The new doll, to begin making appearances at Pepto Bismol Pink Barbie counters in January, will have a wider waist, slimmer hips and a smaller bust. Her hair will be straighter and softer, her nose sculpted and her smile more enigmatic.
Somebody - probably a scientist or performance artist funded by the federal government - has translated the current Barbie's measurements into 38-18-34 proportions. Unrealistic but probably most little girls haven't done that math. In fact, I don't think children take Barbie nearly as seriously as grown-ups do.
Betty Friedan has called her a ''vacuous blonde.'' New York Newsday columnist M.G. Lord, who wrote the definitive unauthorized biography, Forever Barbie, insists that she was modeled after a German hooker.
Barbie was born full grown in 1959 and named after the daughter of Ruth and Elliot Handler, the founders of Mattel. The official Barbie Trivia Page on the Internet notes that her full name is Barbie Millicent Roberts from Willows, Wisc. A graduate of Willows High School, she has been dating the seriously abridged Ken since 1961.
None of us suspects that they have Gone All the Way. Or that they are secretly married. Barbie is just not the type. In the doll's early years, Ms. Handler spurned a manufacturer's offer to make a Barbie-sized vacuum cleaner because Barbie didn't do ''rough housework.'' Barbie also doesn't bowl.
A San Francisco store last year offered up the Anti-Barbie line, including Trailer Trash Barbie with a cigarette dangling from her mouth and dark roots in her platinum blonde hair. At first, Mattel shrugged: ''We're a very diverse society. Barbie respects that.'' The company later sued.
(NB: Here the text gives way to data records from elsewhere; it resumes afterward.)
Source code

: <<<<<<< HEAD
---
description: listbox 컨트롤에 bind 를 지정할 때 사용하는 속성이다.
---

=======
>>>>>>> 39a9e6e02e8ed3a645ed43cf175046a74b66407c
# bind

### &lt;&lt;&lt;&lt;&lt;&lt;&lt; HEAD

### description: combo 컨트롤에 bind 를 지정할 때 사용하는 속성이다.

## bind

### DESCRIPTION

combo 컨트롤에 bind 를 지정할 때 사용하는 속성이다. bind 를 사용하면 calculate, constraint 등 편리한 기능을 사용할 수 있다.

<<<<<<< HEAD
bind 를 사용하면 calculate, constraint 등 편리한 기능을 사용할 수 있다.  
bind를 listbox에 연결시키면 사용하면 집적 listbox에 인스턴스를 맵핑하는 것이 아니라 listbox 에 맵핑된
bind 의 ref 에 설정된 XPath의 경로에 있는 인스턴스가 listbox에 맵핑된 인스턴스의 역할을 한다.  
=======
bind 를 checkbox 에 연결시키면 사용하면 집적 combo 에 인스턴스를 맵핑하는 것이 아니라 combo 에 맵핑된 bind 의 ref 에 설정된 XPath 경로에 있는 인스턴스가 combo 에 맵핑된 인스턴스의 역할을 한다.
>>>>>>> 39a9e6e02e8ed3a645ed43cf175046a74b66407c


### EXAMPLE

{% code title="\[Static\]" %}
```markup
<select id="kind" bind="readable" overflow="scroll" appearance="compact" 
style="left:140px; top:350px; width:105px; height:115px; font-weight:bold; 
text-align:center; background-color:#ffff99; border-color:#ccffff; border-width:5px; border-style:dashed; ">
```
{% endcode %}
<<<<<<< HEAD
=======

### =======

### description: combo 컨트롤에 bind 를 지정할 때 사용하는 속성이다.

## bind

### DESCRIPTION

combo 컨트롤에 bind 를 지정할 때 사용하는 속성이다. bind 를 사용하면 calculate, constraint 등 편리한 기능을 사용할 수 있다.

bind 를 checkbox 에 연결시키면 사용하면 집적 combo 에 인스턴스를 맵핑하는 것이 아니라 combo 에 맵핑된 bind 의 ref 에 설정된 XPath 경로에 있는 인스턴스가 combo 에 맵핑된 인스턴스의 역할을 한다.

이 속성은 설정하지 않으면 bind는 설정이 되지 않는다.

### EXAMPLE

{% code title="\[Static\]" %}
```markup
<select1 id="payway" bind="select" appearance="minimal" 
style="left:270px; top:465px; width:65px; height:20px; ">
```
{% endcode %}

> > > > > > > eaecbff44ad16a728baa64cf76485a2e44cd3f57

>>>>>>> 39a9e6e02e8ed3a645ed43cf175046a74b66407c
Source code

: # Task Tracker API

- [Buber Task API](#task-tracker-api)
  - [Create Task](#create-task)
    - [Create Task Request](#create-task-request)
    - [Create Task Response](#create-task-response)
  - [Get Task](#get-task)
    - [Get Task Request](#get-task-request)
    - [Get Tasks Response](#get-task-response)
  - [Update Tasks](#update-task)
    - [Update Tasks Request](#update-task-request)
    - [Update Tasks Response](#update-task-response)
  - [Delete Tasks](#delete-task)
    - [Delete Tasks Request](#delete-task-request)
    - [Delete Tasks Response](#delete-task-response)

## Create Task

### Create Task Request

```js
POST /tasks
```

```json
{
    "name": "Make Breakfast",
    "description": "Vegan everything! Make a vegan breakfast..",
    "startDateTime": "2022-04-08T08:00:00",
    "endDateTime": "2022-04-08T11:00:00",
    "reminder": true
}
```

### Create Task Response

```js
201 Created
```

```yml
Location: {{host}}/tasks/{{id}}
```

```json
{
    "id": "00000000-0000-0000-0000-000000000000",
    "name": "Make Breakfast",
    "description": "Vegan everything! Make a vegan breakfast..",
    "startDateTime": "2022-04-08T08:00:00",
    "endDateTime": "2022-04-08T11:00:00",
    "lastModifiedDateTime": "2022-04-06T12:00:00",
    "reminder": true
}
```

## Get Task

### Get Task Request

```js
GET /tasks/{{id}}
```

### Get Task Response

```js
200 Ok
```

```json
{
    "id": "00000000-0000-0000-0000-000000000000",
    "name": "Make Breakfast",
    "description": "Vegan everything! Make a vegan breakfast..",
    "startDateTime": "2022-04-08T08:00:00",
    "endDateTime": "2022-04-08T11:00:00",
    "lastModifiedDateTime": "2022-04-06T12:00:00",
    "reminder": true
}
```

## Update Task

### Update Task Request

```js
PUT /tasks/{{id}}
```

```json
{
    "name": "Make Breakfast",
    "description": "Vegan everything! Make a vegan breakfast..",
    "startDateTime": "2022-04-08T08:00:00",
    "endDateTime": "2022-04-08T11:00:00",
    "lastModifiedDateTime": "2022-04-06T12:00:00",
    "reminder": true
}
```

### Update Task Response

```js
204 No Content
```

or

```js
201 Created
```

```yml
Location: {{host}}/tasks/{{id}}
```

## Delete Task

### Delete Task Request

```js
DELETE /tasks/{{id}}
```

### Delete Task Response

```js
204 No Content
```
A lot of money is at stake. Barbie is worth $2 billion a year to Mattel. This is for new dolls and accessories. Vintage dolls and their steamer trunks full of real furs and satin are hawked at shows all over the world.
Jackie Mills is an international Barbie dealer, just back from a buying trip to Holland. OK. The Covington man is a hairdresser at Saks, and this is more or less a hobby that allows him to travel. But he has met people who have ''put their children through college and live in nice houses buying and selling Barbies.''
The early dolls, he says, go for as much as $10,000. A Barbie with a solid torso who looks like Natasha in the old Bullwinkle shows is worth a fortune. At the show in Holland, there were 900 people from all over the world, all trying to deal with their own currency.
Lots of talk in many different languages, but none of it about Barbie's social implications, he says. What about Barbie as a serious feminist issue? What about all those bulimic teen-agers? Isn't Big-Breasted Barbie to blame for silicon implants?
''It's just a doll,'' he says gently.
My friend Jan agrees. A teacher and expert on childhood development, she also has reared a daughter who played with a Barbie doll or six during her formative years.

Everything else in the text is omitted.